As AI models become more capable, companies are looking for ways to balance performance, privacy, and the rising cost of compute. While cloud-based models offer greater processing power, they require data to be sent to remote servers. On-device AI can keep information local, but is often constrained by hardware limitations. Determining which workloads should run locally and which should be handled in the cloud has emerged as what the industry increasingly describes as an “orchestration problem.”
What is an orchestration problem?
An orchestration problem is the challenge of deciding which AI model should do which part of a task, where it should run, and when. In Perplexity’s case, imagine you’re asking an AI to analyse your bank statement and create a financial summary.
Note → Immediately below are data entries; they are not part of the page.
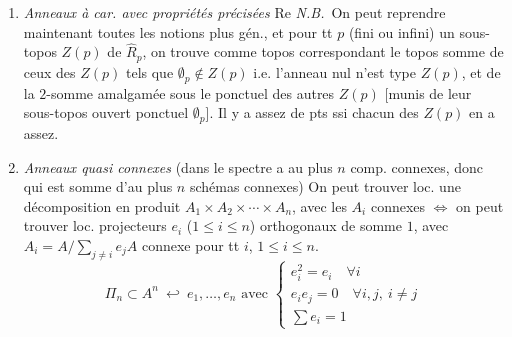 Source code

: \documentclass[11pt,a4paper]{article}
\begin{document}
\begin{enumerate}
  \item[21)] \emph{Anneaux à car. avec propriétés précisées}
    \struck{\ill{}} Re \emph{N.B.}\ On peut reprendre maintenant toutes
    les notions    plus gén., et  pour tt $p$ (fini
    ou infini) un sous-topos \struck{\ill{}} $Z(p)$ de
    $\hat{R}_{p}$, on trouve comme topos  correspondant le
    topos somme de ceux des $Z(p)$ tels que $\emptyset_{p} \notin Z(p)$ i.e.
    l'anneau nul \struck{\ill{}} n'est  type $Z(p)$, et de
    la $2$-somme amalgamée sous le   ponctuel des
    autres $Z(p)$ [munis de leur sous-topos ouvert ponctuel $\emptyset_{p}$].
    Il y a assez de pts ssi chacun des $Z(p)$ \struck{\ill{}} en a assez.
  \item[22)] \emph{Anneaux quasi\struck{\ill{}} connexes}  (dans le spectre a au plus $n$ comp. connexes, donc qui
    est somme d'au plus $n$ schémas connexes)   On
    peut trouver loc. une décomposition en produit $A_{1} \times
    A_{2} \times \cdots \times A_{n}$, avec les $A_{i}$ connexes
    $\Longleftrightarrow$ on peut trouver loc.  \ill{}
    projecteurs $e_{i}$ ($1 \leqslant i \leqslant n$) orthogonaux de somme
    $1$, avec $A_{i} = A / \sum_{j \neq i} e_{j} A$ connexe pour tt $i$,
    $1 \leqslant i \leqslant n$.
    \[
      \Pi_{n} \subset A^{n} \ \hookleftarrow\ e_{1}, \ldots, e_{n} \text{ avec }
      \begin{cases}
        e_{i}^{2} = e_{i} \quad \forall i \\
        e_{i} e_{j} = 0 \quad \forall i, j,\ i \neq j \\
        \sum e_{i} = 1
      \end{cases}
    \]



\end{enumerate}
\end{document}
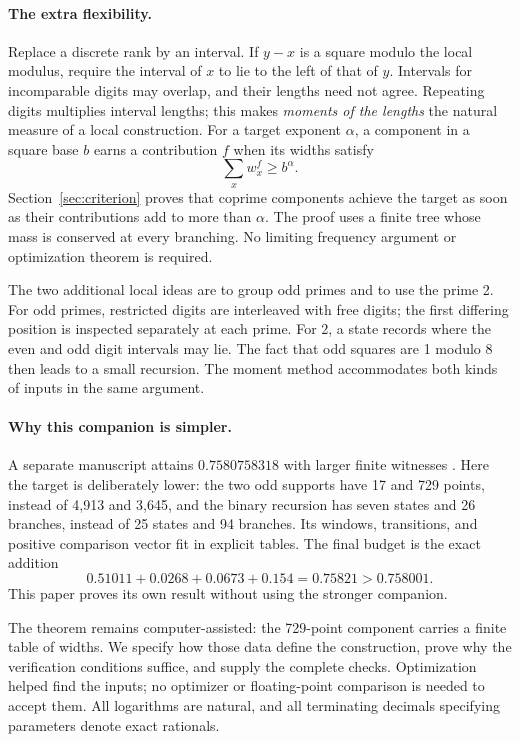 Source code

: \documentclass[11pt]{article}
\theoremstyle{definition}
\theoremstyle{remark}
\begin{document}
\paragraph{The extra flexibility.}
Replace a discrete rank by an interval. If $y-x$ is a square modulo the
local modulus, require the interval of $x$ to lie to the left of that of
$y$. Intervals for incomparable digits may overlap, and their lengths
need not agree. Repeating digits multiplies interval lengths; this makes
\emph{moments of the lengths} the natural measure of a local construction.
For a target exponent $\alpha$, a component in a square base $b$ earns a
contribution $f$ when its widths satisfy
\[
 \sum_x w_x^f\ge b^\alpha.
\]
Section~\ref{sec:criterion} proves that coprime components achieve the target
as soon as their contributions add to more than $\alpha$. The proof uses
a finite tree whose mass is conserved at every branching. No limiting
frequency argument or optimization theorem is required.

The two additional local ideas are to group odd primes and to use the
prime 2. For odd primes, restricted digits are interleaved with free digits;
the first differing position is inspected separately at each prime.
For 2, a state records where the even and odd digit intervals may lie.
The fact that odd squares are 1 modulo 8 then leads to a small recursion.
The moment method accommodates both kinds of inputs in the same argument.

\paragraph{Why this companion is simpler.}
A separate manuscript attains $0.7580758318$ with larger finite witnesses
\cite{NaslundCompanion2026}. Here the target is deliberately lower:
the two odd supports have 17 and 729 points, instead of 4,913 and 3,645,
and the binary recursion has seven states and 26 branches, instead of
25 states and 94 branches. Its windows, transitions, and positive comparison
vector fit in explicit tables. The final budget is the exact addition
\begin{equation}\label{eq:budgetintro}
 0.51011+0.0268+0.0673+0.154=0.75821>0.758001.
\end{equation}
This paper proves its own result without using the stronger companion.

The theorem remains computer-assisted: the 729-point component carries a
finite table of widths. We specify how those data define the construction,
prove why the verification conditions suffice, and supply the complete
checks. Optimization helped find the inputs; no optimizer or floating-point
comparison is needed to accept them. All logarithms are natural, and all
terminating decimals specifying parameters denote exact rationals.
\end{document}
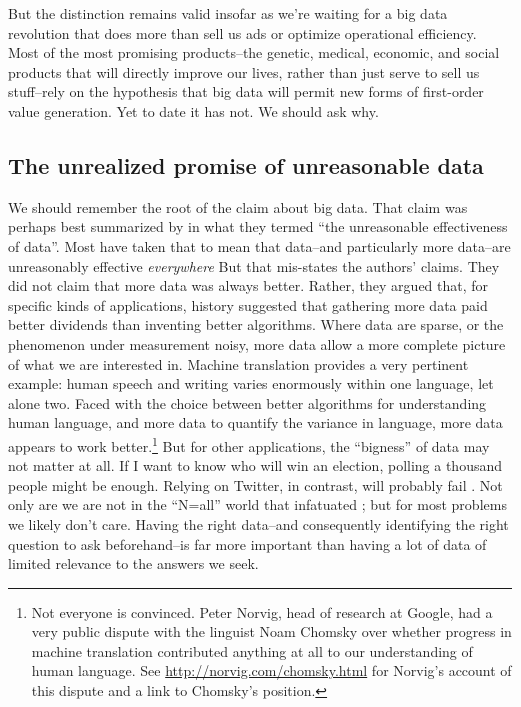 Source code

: \documentclass[12pt]{article}
\begin{document}
But the distinction remains valid insofar as we're waiting for a big
data revolution that does more than sell us ads or optimize
operational efficiency. Most of the most promising products--the
genetic, medical, economic, and social products that will directly
improve our lives, rather than just serve to sell us stuff--rely on
the hypothesis that big data will permit new forms of first-order
value generation. Yet to date it has not. We should ask why. 

\subsection{The unrealized promise of unreasonable data}
\label{sec:unre-prom-unre}

We should remember the root of the claim about big data. That claim
was perhaps best summarized by \cite{halevy2009unreasonable} in what
they termed ``the unreasonable effectiveness of data''. Most have
taken that to mean that data--and particularly more data--are
unreasonably effective \textit{everywhere} But that mis-states the authors'
claims. They did not claim that more data was always better. Rather,
they argued that, for specific kinds
of applications, history suggested that gathering more data paid better
dividends than inventing better algorithms. Where data are sparse, or
the phenomenon under measurement noisy, more data allow a more
complete picture of what we are interested in. Machine translation
provides a very pertinent example: human speech and writing varies
enormously within one language, let alone two. Faced with the choice
between better algorithms for understanding human language, and more
data to quantify the variance in language, more data appears to work
better.\footnote{Not everyone is convinced. Peter Norvig, head of
  research at Google, had a very public dispute with the linguist Noam
Chomsky over whether progress in machine translation contributed
anything at all to our understanding of human language. See
\url{http://norvig.com/chomsky.html} for Norvig's account of this
dispute and a link to Chomsky's position.} But for other applications, the ``bigness'' of data may not matter at
all. If I want to know who will win an election, polling a thousand
people might be enough. Relying on Twitter, in contrast, will probably
fail \citep{gayo2011limits,gayo2012wanted,huberty2013}. Not only are we are not
in the ``N=all'' world that infatuated
\cite{mayer2013big}; but for most problems we likely don't
care. Having the right data--and consequently identifying the right
question to ask beforehand--is far more important than having a lot of
data of limited relevance to the answers we seek.
\end{document}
Some parts of the task involve sensitive personal data that should ideally stay on your laptop, while other parts may require the reasoning power of a larger cloud-based AI model. The orchestration problem is figuring out how to split the work between the local and cloud models efficiently.
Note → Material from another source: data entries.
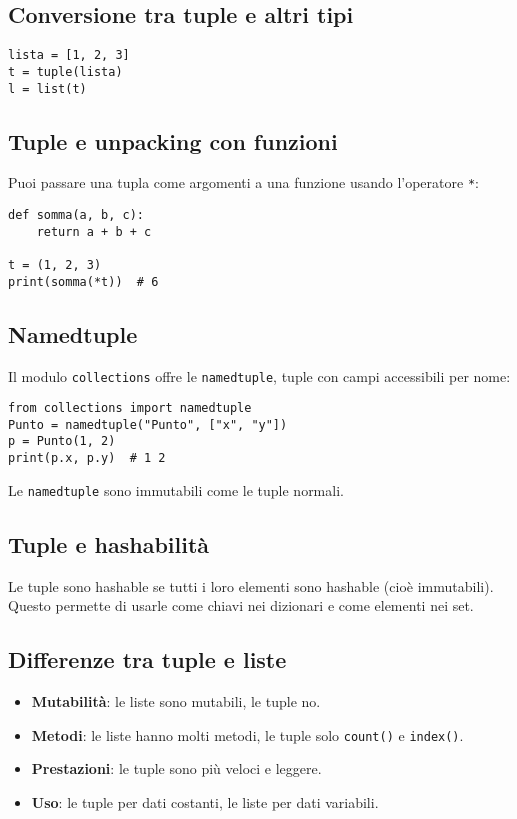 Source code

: \documentclass[a4paper,12pt]{article}
\begin{document}
\subsection*{Conversione tra tuple e altri tipi}
\begin{lstlisting}
lista = [1, 2, 3]
t = tuple(lista)
l = list(t)
\end{lstlisting}

\subsection*{Tuple e unpacking con funzioni}
Puoi passare una tupla come argomenti a una funzione usando l'operatore \texttt{*}:
\begin{lstlisting}
def somma(a, b, c):
    return a + b + c

t = (1, 2, 3)
print(somma(*t))  # 6
\end{lstlisting}

\subsection*{Namedtuple}
Il modulo \texttt{collections} offre le \texttt{namedtuple}, tuple con campi accessibili per nome:
\begin{lstlisting}
from collections import namedtuple
Punto = namedtuple("Punto", ["x", "y"])
p = Punto(1, 2)
print(p.x, p.y)  # 1 2
\end{lstlisting}
Le \texttt{namedtuple} sono immutabili come le tuple normali.

\subsection*{Tuple e hashabilità}
Le tuple sono hashable se tutti i loro elementi sono hashable (cioè immutabili). Questo permette di usarle come chiavi nei dizionari e come elementi nei set.

\subsection*{Differenze tra tuple e liste}
\begin{itemize}
    \item \textbf{Mutabilità}: le liste sono mutabili, le tuple no.
    \item \textbf{Metodi}: le liste hanno molti metodi, le tuple solo \texttt{count()} e \texttt{index()}.
    \item \textbf{Prestazioni}: le tuple sono più veloci e leggere.
    \item \textbf{Uso}: le tuple per dati costanti, le liste per dati variabili.
\end{itemize}
\end{document}
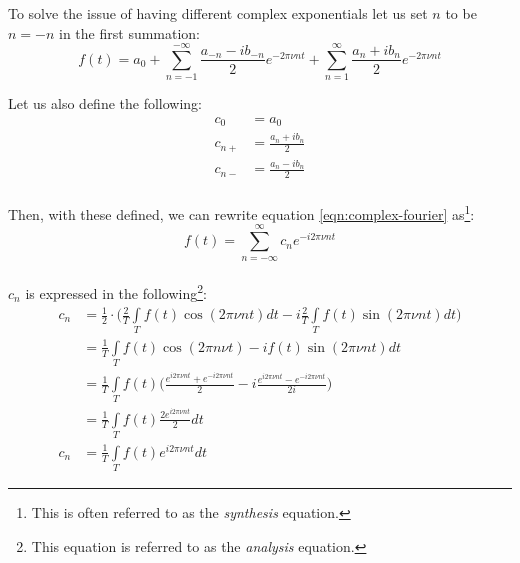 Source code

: \documentclass{article}
\begin{document}
To solve the issue of having different complex exponentials let us set $n$ to
be $n = -n$ in the first summation:
\begin{equation}
f(t) = a_0 + \sum_{n=-1}^{-\infty} \frac{a_{-n} - i b_{-n}}{2} e^{- 2 \pi \nu n
t} + \sum_{n=1}^{\infty} \frac{a_n + i b_n}{2} e^{-2 \pi \nu n t}
\label{eqn:complex-fourier}
\end{equation}

Let us also define the following:
\begin{equation*}
	\begin{aligned}
		c_0 &= a_0 \\
		c_{n+} &= \frac{a_n + i b_n}{2} \\
		c_{n-} &= \frac{a_n - i b_n}{2} \\
	\end{aligned}
\end{equation*}

Then, with these defined, we can rewrite equation \ref{eqn:complex-fourier}
as\footnote{This is often referred to as the \textit{synthesis} equation.}:
\begin{equation}
	f(t) = \sum^{\infty}_{n = - \infty} c_n e^{-i 2 \pi \nu n t}
	\label{eqn:complex-fourier-series}
\end{equation}

\paragraph*{}
$c_n$ is expressed in the following\footnote{This equation is referred to as
the \textit{analysis} equation.}:
\begin{equation}
	\begin{aligned}
		c_n &= 
		\frac{1}{2} \cdot \bigg( \frac{2}{T} \int\limits_T f(t) \cos(2 \pi \nu n t) dt
		- i \frac{2}{T} \int\limits_T f(t) \sin(2 \pi \nu n t) dt \bigg) \\
		&= \frac{1}{T} \int\limits_T f(t) \cos(2 \pi n \nu t) - i f(t) \sin(2 \pi \nu
		n t) dt \\
		&= \frac{1}{T} \int\limits_T f(t) \bigg( \frac{e^{i 2 \pi \nu n t} + e^{-i 2
		\pi \nu n t}}{2} - i \frac{e^{i 2 \pi \nu n t} - e^{-i 2 \pi \nu n
		t}}{2i} \bigg) \\
		&= \frac{1}{T} \int\limits_T f(t) \frac{2 e^{i 2 \pi \nu n t}}{2} dt \\
		c_n &= \frac{1}{T} \int\limits_T f(t) e^{i 2 \pi \nu n t} dt
	\end{aligned}
	\label{eqn:fourier-analysis}
\end{equation}
\end{document}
What is hybrid agentic inference?
Perplexity’s hybrid agentic inference system is designed to automatically determine where AI tasks should be processed. A compact model running on a user’s device handles sensitive information and decides whether certain data should remain local, while more demanding tasks can be routed to powerful AI models in the cloud.
The company mentioned that the approach is particularly useful for tasks involving personal information such as financial records, health data, and private documents. Rather than requiring users to manually choose between local and cloud processing, the system makes those decisions automatically for each request.
Why Perplexity is pushing local AI
The announcement comes as AI companies increasingly explore running models directly on consumer devices. Improvements in processors, graphics chips, and dedicated AI hardware have made it possible to perform a growing number of AI tasks locally rather than relying entirely on cloud infrastructure.
Perplexity argues that keeping more workloads on-device can improve privacy and reduce the amount of computing power required from remote servers. The company stated that its hybrid approach allows local and cloud models to work together, with each handling the tasks best suited to its capabilities.
The company said, “People would rather own a data centre in their laptop than build one they don’t control.” Perplexity is arguing that modern PCs are becoming powerful enough to handle a growing share of AI workloads locally. This gives users greater control over their data, reduces the need to send sensitive information to remote servers, and lessens dependence on large centralised data centres operated by technology companies.
Partnership and support for other hardware
Perplexity unveiled the technology alongside Intel and said the system is designed to work across multiple hardware platforms. The company also highlighted support for NVIDIA’s RTX Spark platform, adding that its orchestration layer is model-agnostic and can operate across different AI chips and local computing environments.
How it compares with rival approaches
Perplexity’s announcement follows a wider industry push toward hybrid AI systems. Apple uses a combination of on-device processing and its Private Cloud Compute infrastructure through Apple Intelligence, while Google offers Gemini Nano for local AI tasks alongside larger cloud-based Gemini models. Microsoft is also expanding on-device AI capabilities with its new Aion model family.
When will it be available?
According to Perplexity, a personal computer with local inference support will begin rolling out in July. The company has not yet shared details about hardware requirements, supported devices, or whether the feature will be available to all users at launch.